▸ What this task involves:
Every line from the start of the data through the line containing "1) Tamer F." should be retyped exactly; the pictures should not.
--- Records to process ---
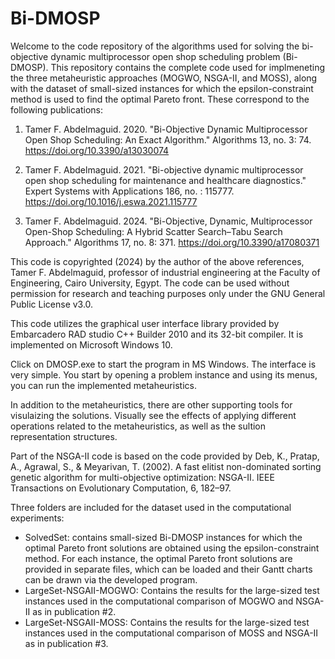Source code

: # Bi-DMOSP
Welcome to the code repository of the algorithms used for solving the
bi-objective dynamic multiprocessor open shop scheduling problem (Bi-DMOSP). 
This repository contains the complete code used for implmeneting the three 
metaheuristic approaches (MOGWO, NSGA-II, and MOSS), along with the dataset 
of small-sized instances for which the epsilon-constraint method is used to 
find the optimal Pareto front. These correspond to the following publications:

1) Tamer F. Abdelmaguid. 2020. "Bi-Objective Dynamic Multiprocessor 
Open Shop Scheduling: An Exact Algorithm." Algorithms 13, no. 3: 74.
https://doi.org/10.3390/a13030074

3) Tamer F. Abdelmaguid. 2021. "Bi-objective dynamic multiprocessor 
open shop scheduling for maintenance and healthcare diagnostics." 
Expert Systems with Applications 186, no. : 115777. 
https://doi.org/10.1016/j.eswa.2021.115777 

4) Tamer F. Abdelmaguid. 2024. "Bi-Objective, Dynamic, Multiprocessor 
Open-Shop Scheduling: A Hybrid Scatter Search–Tabu Search Approach." 
Algorithms 17, no. 8: 371. https://doi.org/10.3390/a17080371

This code is copyrighted (2024) by the author of the above references,
Tamer F. Abdelmaguid, professor of industrial engineering at the
Faculty of Engineering, Cairo University, Egypt.
The code can be used without permission for research and teaching
purposes only under the GNU General Public License v3.0.

This code utilizes the graphical user interface library provided
by Embarcadero RAD studio C++ Builder 2010 and its 32-bit compiler.
It is implemented on Microsoft Windows 10.

Click on DMOSP.exe to start the program in MS Windows. The interface is very
simple. You start by opening a problem instance and using its
menus, you can run the implemented metaheuristics.

In addition to the metaheuristics, there are other supporting
tools for visulaizing the solutions. Visually see the effects
of applying different operations related to the metaheuristics,
as well as the sultion representation structures.

Part of the NSGA-II code is based on the code provided by 
Deb, K., Pratap, A., Agrawal, S., & Meyarivan, T. (2002).
A fast elitist non-dominated sorting genetic algorithm for multi-objective optimization:
NSGA-II. IEEE Transactions on Evolutionary Computation, 6, 182–97.

Three folders are included for the dataset used in the computational experiments:
* SolvedSet: contains small-sized Bi-DMOSP instances for which the optimal
  Pareto front solutions are obtained using the epsilon-constraint method.
  For each instance, the optimal Pareto front solutions are provided in
  separate files, which can be loaded and their Gantt charts can be drawn
  via the developed program.
* LargeSet-NSGAII-MOGWO: Contains the results for the large-sized test instances
  used in the computational comparison of MOGWO and NSGA-II as in publication #2. 
* LargeSet-NSGAII-MOSS: Contains the results for the large-sized test instances
  used in the computational comparison of MOSS and NSGA-II as in publication #3.
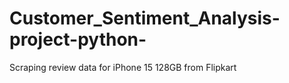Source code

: # Customer_Sentiment_Analysis-project-python-
Scraping review data for iPhone 15 128GB from Flipkart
---
▸ Output of the exercise:
Source code

: # Bi-DMOSP
Welcome to the code repository of the algorithms used for solving the
bi-objective dynamic multiprocessor open shop scheduling problem (Bi-DMOSP). 
This repository contains the complete code used for implmeneting the three 
metaheuristic approaches (MOGWO, NSGA-II, and MOSS), along with the dataset 
of small-sized instances for which the epsilon-constraint method is used to 
find the optimal Pareto front. These correspond to the following publications:

1) Tamer F. Abdelmaguid. 2020. "Bi-Objective Dynamic Multiprocessor 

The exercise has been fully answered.